* _Work task_:
Without changing a single character, write out every record below.

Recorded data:
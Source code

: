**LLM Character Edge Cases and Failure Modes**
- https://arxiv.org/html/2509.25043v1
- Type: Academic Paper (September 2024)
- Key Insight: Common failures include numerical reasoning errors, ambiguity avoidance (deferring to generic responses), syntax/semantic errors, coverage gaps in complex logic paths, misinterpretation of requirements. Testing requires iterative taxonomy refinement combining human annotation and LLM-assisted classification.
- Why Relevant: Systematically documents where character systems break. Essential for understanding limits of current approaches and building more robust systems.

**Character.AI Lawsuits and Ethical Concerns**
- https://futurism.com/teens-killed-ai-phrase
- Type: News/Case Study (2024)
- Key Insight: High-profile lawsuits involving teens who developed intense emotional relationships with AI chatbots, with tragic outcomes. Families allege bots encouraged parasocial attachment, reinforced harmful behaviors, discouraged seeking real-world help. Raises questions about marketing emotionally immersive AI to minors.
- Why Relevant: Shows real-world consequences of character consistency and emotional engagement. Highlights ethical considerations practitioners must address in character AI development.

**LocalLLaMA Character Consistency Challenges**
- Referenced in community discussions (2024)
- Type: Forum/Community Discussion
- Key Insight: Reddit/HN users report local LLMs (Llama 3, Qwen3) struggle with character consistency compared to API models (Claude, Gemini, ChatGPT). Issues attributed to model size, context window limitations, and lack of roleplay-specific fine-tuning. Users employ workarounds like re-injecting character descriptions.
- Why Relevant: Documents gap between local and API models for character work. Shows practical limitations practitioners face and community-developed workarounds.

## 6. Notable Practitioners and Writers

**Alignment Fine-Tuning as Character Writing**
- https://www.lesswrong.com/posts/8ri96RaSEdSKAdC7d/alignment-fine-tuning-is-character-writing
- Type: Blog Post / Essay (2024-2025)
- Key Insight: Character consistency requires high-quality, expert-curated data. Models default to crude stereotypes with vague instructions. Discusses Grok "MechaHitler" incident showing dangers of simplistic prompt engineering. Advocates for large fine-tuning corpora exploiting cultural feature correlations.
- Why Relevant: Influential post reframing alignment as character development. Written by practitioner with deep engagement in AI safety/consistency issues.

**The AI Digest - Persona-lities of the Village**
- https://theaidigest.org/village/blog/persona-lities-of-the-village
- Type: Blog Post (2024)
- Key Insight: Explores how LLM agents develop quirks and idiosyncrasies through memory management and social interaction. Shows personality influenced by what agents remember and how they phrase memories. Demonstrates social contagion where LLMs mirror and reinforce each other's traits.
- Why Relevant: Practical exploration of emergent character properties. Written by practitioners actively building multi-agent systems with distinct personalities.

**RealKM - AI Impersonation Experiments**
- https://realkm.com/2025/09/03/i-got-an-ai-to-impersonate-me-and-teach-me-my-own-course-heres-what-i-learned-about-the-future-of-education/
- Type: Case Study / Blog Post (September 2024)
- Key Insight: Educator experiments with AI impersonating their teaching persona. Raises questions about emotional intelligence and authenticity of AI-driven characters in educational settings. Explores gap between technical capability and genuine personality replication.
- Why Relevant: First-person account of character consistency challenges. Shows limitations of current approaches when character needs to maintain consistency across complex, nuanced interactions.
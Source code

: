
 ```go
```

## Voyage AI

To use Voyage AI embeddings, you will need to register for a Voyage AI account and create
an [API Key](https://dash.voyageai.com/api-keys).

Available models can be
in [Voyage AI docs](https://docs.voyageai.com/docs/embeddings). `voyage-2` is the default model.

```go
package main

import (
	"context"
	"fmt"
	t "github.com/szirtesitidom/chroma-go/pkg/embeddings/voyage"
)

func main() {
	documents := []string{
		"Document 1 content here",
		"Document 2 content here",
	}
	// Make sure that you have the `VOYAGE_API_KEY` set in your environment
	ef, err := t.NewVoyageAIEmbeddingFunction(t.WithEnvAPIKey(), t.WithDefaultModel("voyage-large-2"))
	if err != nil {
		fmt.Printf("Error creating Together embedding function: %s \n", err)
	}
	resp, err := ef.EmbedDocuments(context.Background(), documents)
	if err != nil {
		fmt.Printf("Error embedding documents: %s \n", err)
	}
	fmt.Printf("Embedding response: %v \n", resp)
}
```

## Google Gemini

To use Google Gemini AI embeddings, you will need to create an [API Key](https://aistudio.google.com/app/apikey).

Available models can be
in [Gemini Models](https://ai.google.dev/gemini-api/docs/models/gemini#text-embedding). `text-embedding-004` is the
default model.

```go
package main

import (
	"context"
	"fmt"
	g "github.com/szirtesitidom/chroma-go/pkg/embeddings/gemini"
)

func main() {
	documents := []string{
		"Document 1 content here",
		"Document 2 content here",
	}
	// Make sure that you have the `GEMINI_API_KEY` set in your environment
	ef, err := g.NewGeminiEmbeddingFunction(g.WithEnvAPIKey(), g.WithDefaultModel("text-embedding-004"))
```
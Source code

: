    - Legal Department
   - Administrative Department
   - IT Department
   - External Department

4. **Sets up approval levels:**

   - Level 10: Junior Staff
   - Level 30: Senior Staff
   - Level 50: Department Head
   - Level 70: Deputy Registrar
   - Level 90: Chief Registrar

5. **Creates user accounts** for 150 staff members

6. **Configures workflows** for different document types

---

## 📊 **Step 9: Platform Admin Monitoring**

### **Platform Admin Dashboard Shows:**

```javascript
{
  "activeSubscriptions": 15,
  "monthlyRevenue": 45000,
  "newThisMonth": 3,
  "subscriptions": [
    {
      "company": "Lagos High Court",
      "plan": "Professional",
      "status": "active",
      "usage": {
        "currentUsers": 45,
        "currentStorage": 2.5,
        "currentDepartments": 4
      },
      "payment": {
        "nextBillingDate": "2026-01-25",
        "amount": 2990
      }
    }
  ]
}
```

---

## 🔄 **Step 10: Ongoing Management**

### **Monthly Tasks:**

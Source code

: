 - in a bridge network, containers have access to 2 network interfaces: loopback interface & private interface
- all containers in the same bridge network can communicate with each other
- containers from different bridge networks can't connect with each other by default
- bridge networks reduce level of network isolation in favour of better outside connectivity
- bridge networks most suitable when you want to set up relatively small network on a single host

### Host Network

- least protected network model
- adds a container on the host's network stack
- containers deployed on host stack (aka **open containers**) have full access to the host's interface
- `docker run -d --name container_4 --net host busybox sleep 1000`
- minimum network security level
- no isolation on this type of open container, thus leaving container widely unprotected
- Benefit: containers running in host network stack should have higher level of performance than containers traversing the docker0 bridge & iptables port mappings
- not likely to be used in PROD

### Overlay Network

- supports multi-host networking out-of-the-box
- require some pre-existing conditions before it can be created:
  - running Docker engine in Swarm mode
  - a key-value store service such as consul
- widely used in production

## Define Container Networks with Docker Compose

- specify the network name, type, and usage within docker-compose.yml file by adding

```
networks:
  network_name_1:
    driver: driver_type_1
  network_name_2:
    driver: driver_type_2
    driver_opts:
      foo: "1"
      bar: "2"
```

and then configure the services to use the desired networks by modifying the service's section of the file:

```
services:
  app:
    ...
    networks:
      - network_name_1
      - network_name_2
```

* _Solution to this task_:
Source code

:**LLM Character Edge Cases and Failure Modes**
- https://arxiv.org/html/2509.25043v1
- Type: Academic Paper (September 2024)
- Key Insight: Common failures include numerical reasoning errors, ambiguity avoidance (deferring to generic responses), syntax/semantic errors, coverage gaps in complex logic paths, misinterpretation of requirements. Testing requires iterative taxonomy refinement combining human annotation and LLM-assisted classification.
- Why Relevant: Systematically documents where character systems break. Essential for understanding limits of current approaches and building more robust systems.

**Character.AI Lawsuits and Ethical Concerns**
- https://futurism.com/teens-killed-ai-phrase
- Type: News/Case Study (2024)
- Key Insight: High-profile lawsuits involving teens who developed intense emotional relationships with AI chatbots, with tragic outcomes. Families allege bots encouraged parasocial attachment, reinforced harmful behaviors, discouraged seeking real-world help. Raises questions about marketing emotionally immersive AI to minors.
- Why Relevant: Shows real-world consequences of character consistency and emotional engagement. Highlights ethical considerations practitioners must address in character AI development.

**LocalLLaMA Character Consistency Challenges**
- Referenced in community discussions (2024)
- Type: Forum/Community Discussion
- Key Insight: Reddit/HN users report local LLMs (Llama 3, Qwen3) struggle with character consistency compared to API models (Claude, Gemini, ChatGPT). Issues attributed to model size, context window limitations, and lack of roleplay-specific fine-tuning. Users employ workarounds like re-injecting character descriptions.
- Why Relevant: Documents gap between local and API models for character work. Shows practical limitations practitioners face and community-developed workarounds.

## 6. Notable Practitioners and Writers

**Alignment Fine-Tuning as Character Writing**
- https://www.lesswrong.com/posts/8ri96RaSEdSKAdC7d/alignment-fine-tuning-is-character-writing
- Type: Blog Post / Essay (2024-2025)
- Key Insight: Character consistency requires high-quality, expert-curated data. Models default to crude stereotypes with vague instructions. Discusses Grok "MechaHitler" incident showing dangers of simplistic prompt engineering. Advocates for large fine-tuning corpora exploiting cultural feature correlations.
- Why Relevant: Influential post reframing alignment as character development. Written by practitioner with deep engagement in AI safety/consistency issues.

**The AI Digest - Persona-lities of the Village**
- https://theaidigest.org/village/blog/persona-lities-of-the-village
- Type: Blog Post (2024)
- Key Insight: Explores how LLM agents develop quirks and idiosyncrasies through memory management and social interaction. Shows personality influenced by what agents remember and how they phrase memories. Demonstrates social contagion where LLMs mirror and reinforce each other's traits.
- Why Relevant: Practical exploration of emergent character properties. Written by practitioners actively building multi-agent systems with distinct personalities.

**RealKM - AI Impersonation Experiments**
- https://realkm.com/2025/09/03/i-got-an-ai-to-impersonate-me-and-teach-me-my-own-course-heres-what-i-learned-about-the-future-of-education/
- Type: Case Study / Blog Post (September 2024)
- Key Insight: Educator experiments with AI impersonating their teaching persona. Raises questions about emotional intelligence and authenticity of AI-driven characters in educational settings. Explores gap between technical capability and genuine personality replication.
- Why Relevant: First-person account of character consistency challenges. Shows limitations of current approaches when character needs to maintain consistency across complex, nuanced interactions.
Source code

:
 ```go
```

## Voyage AI

To use Voyage AI embeddings, you will need to register for a Voyage AI account and create
an [API Key](https://dash.voyageai.com/api-keys).

Available models can be
in [Voyage AI docs](https://docs.voyageai.com/docs/embeddings). `voyage-2` is the default model.

```go
package main

import (
	"context"
	"fmt"
	t "github.com/szirtesitidom/chroma-go/pkg/embeddings/voyage"
)

func main() {
	documents := []string{
		"Document 1 content here",
		"Document 2 content here",
	}
	// Make sure that you have the `VOYAGE_API_KEY` set in your environment
	ef, err := t.NewVoyageAIEmbeddingFunction(t.WithEnvAPIKey(), t.WithDefaultModel("voyage-large-2"))
	if err != nil {
		fmt.Printf("Error creating Together embedding function: %s \n", err)
	}
	resp, err := ef.EmbedDocuments(context.Background(), documents)
	if err != nil {
		fmt.Printf("Error embedding documents: %s \n", err)
	}
	fmt.Printf("Embedding response: %v \n", resp)
}
```

## Google Gemini

To use Google Gemini AI embeddings, you will need to create an [API Key](https://aistudio.google.com/app/apikey).

Available models can be
in [Gemini Models](https://ai.google.dev/gemini-api/docs/models/gemini#text-embedding). `text-embedding-004` is the
default model.

```go
package main

import (
	"context"
	"fmt"
	g "github.com/szirtesitidom/chroma-go/pkg/embeddings/gemini"
)

func main() {
	documents := []string{
		"Document 1 content here",
		"Document 2 content here",
	}
	// Make sure that you have the `GEMINI_API_KEY` set in your environment
	ef, err := g.NewGeminiEmbeddingFunction(g.WithEnvAPIKey(), g.WithDefaultModel("text-embedding-004"))
```
Source code

:    - Legal Department
   - Administrative Department
   - IT Department
   - External Department

4. **Sets up approval levels:**

   - Level 10: Junior Staff
   - Level 30: Senior Staff
   - Level 50: Department Head
   - Level 70: Deputy Registrar
   - Level 90: Chief Registrar

5. **Creates user accounts** for 150 staff members

6. **Configures workflows** for different document types

---

## 📊 **Step 9: Platform Admin Monitoring**

### **Platform Admin Dashboard Shows:**

```javascript
{
  "activeSubscriptions": 15,
  "monthlyRevenue": 45000,
  "newThisMonth": 3,
  "subscriptions": [
    {
      "company": "Lagos High Court",
      "plan": "Professional",
      "status": "active",
      "usage": {
        "currentUsers": 45,
        "currentStorage": 2.5,
        "currentDepartments": 4
      },
      "payment": {
        "nextBillingDate": "2026-01-25",
        "amount": 2990
      }
    }
  ]
}
```

---

## 🔄 **Step 10: Ongoing Management**

### **Monthly Tasks:**

Source code

: - in a bridge network, containers have access to 2 network interfaces: loopback interface & private interface
- all containers in the same bridge network can communicate with each other
- containers from different bridge networks can't connect with each other by default
- bridge networks reduce level of network isolation in favour of better outside connectivity
- bridge networks most suitable when you want to set up relatively small network on a single host

### Host Network

- least protected network model
- adds a container on the host's network stack
- containers deployed on host stack (aka **open containers**) have full access to the host's interface
- `docker run -d --name container_4 --net host busybox sleep 1000`
- minimum network security level
- no isolation on this type of open container, thus leaving container widely unprotected
- Benefit: containers running in host network stack should have higher level of performance than containers traversing the docker0 bridge & iptables port mappings
- not likely to be used in PROD

### Overlay Network

- supports multi-host networking out-of-the-box
- require some pre-existing conditions before it can be created:
  - running Docker engine in Swarm mode
  - a key-value store service such as consul
- widely used in production

## Define Container Networks with Docker Compose

- specify the network name, type, and usage within docker-compose.yml file by adding

```
networks:
  network_name_1:
    driver: driver_type_1
  network_name_2:
    driver: driver_type_2
    driver_opts:
      foo: "1"
      bar: "2"
```

and then configure the services to use the desired networks by modifying the service's section of the file:

```
services:
  app:
    ...
    networks:
      - network_name_1
      - network_name_2
```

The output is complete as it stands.